VII°) - CONFUTAZIONE DI VISIONI ERRONEE, ILLUMINAZIONE DI VISIONI CORRETTE, E ZEN.-
Il Madhyamika affermò di non sostenere alcuna visione, e ciò che esso stava facendo era proprio di esaminare le teorie degli oppositori e mettere in mostra la loro fallacia. I cosiddetti termini "giusto" e "sbagliato", o "vero" e "falso", in realtà, sono ugualmente vuoti. Per il Madhyamika, la confutazione di visioni erronee e l'illuminazione di visioni corrette non sono due cose diverse ma la stessa ed unica cosa; negare le visioni erronee non richiede lo sviluppo di una "nuova visione", ma solo il rifiuto di tutte le visioni, poiché tutte le visioni sono unilaterali e quindi erronee.

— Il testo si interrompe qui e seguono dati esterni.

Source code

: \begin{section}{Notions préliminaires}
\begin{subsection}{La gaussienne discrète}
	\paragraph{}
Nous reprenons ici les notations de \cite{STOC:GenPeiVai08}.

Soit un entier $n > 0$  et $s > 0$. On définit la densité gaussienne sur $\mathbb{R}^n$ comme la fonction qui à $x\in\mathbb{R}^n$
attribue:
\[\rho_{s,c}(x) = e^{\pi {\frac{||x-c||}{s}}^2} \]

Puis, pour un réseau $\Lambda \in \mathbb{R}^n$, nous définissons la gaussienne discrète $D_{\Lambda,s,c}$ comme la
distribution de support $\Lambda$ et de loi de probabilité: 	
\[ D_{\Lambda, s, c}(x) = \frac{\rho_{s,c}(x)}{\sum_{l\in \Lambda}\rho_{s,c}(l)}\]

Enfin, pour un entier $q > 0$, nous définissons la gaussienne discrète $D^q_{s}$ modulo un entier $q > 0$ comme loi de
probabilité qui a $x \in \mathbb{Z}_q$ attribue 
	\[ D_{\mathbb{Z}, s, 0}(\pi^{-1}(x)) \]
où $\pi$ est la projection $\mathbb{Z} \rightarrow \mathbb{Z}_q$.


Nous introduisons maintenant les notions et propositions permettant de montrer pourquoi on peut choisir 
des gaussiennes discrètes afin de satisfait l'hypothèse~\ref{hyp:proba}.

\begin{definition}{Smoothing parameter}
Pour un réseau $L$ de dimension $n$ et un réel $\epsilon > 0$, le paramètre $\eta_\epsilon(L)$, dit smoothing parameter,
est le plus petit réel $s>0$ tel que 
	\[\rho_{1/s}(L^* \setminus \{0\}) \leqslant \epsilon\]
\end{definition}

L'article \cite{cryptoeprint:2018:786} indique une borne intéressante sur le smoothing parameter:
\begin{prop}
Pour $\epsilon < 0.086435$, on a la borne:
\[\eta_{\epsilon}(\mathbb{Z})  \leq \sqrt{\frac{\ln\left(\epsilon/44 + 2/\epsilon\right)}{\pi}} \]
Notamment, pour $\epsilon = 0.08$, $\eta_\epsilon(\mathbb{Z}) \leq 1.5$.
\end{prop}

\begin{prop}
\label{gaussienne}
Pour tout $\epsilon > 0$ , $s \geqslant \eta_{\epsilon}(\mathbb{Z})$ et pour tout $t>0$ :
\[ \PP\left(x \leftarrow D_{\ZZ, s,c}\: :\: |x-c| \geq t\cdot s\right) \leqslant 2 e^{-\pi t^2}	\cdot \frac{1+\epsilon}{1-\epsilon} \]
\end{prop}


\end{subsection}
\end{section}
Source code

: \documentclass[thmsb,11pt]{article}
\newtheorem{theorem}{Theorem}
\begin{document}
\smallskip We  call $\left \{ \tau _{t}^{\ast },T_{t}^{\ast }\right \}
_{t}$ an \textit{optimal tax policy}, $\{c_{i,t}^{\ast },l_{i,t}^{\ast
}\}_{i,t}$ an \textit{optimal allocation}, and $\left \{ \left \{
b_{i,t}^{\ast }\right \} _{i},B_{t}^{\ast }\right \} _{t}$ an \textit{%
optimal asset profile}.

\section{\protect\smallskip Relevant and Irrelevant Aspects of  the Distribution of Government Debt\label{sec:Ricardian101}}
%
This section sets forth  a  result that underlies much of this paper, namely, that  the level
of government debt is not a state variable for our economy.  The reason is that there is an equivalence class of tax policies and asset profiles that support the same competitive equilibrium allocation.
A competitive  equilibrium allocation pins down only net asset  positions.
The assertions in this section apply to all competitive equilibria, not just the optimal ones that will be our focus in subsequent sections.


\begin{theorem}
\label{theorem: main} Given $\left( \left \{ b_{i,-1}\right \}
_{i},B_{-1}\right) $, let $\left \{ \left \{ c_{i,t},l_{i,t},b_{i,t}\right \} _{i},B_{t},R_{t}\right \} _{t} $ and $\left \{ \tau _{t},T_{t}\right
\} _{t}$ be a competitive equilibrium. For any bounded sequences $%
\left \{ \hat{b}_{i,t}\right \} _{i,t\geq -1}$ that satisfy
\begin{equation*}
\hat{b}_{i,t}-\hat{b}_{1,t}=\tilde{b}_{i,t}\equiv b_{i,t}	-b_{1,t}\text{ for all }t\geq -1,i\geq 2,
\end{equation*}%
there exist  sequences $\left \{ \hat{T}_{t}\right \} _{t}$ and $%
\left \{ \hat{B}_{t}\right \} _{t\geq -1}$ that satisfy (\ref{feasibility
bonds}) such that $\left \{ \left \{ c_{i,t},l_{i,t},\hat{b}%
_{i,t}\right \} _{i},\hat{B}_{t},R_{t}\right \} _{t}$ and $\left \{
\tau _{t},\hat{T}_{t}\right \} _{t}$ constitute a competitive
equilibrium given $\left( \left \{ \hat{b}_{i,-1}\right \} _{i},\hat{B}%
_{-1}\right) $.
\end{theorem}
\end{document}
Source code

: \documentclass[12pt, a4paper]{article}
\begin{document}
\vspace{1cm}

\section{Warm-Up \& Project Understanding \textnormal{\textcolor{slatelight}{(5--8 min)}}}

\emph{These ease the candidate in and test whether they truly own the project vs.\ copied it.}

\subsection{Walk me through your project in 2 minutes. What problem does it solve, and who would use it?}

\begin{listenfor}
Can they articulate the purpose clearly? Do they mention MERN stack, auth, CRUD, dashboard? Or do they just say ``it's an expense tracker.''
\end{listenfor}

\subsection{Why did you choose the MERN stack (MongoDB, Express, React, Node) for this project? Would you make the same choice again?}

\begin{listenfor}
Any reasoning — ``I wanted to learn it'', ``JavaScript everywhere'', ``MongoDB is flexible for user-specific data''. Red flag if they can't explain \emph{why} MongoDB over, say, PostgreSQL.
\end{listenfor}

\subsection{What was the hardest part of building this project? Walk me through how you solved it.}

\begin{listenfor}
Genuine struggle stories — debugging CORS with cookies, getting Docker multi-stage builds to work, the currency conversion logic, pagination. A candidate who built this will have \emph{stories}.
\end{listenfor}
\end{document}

Nel seguire questo modello di insegnamenti, Hui-neng e gli altri buddhisti Zen sostengono che: "giusto" è "ciò che è senza nessuna visione"[72] e "sbagliato" è "ciò che è con qualunque visione"[73]. Eliminare le visioni erronee è proprio mostrare la ‘corretta visione’. Come il Madhyamika, i buddhisti Zen affermarono che in realtà non ci sono entità così definite, come correttezza, ingiustizia, bontà o cattiveria. Essi concludevano che non si dovrebbe pensare né al bene e né al male, e che non si dovrebbe cercare di fare il bene, né di evitare il male. Un vero buddhista è colui che conosce la vacuità di tutte le valutazioni e va oltre "vero" e "falso", e "corretto" e "sbagliato"[74].
Hui-neng ed i suoi seguaci sembrano usare l’insegnamento Madhyamika della confutazione di visioni erronee come 'illuminazione di visioni corrette’ per dibattere la relazione tra meditazione e saggezza. Secondo loro, la meditazione è uno strumento per eliminare tutte le visioni erronee e la saggezza, che si suppone illumini le visioni corrette, è un termine realmente utile per far funzionare il metodo. Mantenersi in meditazione significa ottenere la saggezza, ed avere la saggezza significa confutare le visioni erronee. Quindi meditazione e saggezza non sono due cose separate, ma un’unica e sola cosa. Perciò, le persone non dovrebbero enfatizzare l'importanza della meditazione a spese della saggezza. Né dovrebbero sottolineare l'importanza della saggezza a spese della meditazione[75]. L'essenziale della meditazione, secondo Hui-neng, non è sedere a gambe incrociate, ma liberarsi dalle illusioni e dalle passioni. Egli una volta rimarcò, "Mentre si è vivi, ci si siede e non si giace; quando si è morti, si giace e non ci si siede; Una lunga fila di cadaveri maleodoranti! A che serve, dunque, affaticarsi così come stupidi muli?"[76] Una volta che la propria mente è purificata, della cosiddetta ‘meditazione e saggezza’ non ce ne sarebbe più bisogno. Quindi lo Zen può ripudiare perfino lo Zen (cioè il dhyana, ch’an, meditazione).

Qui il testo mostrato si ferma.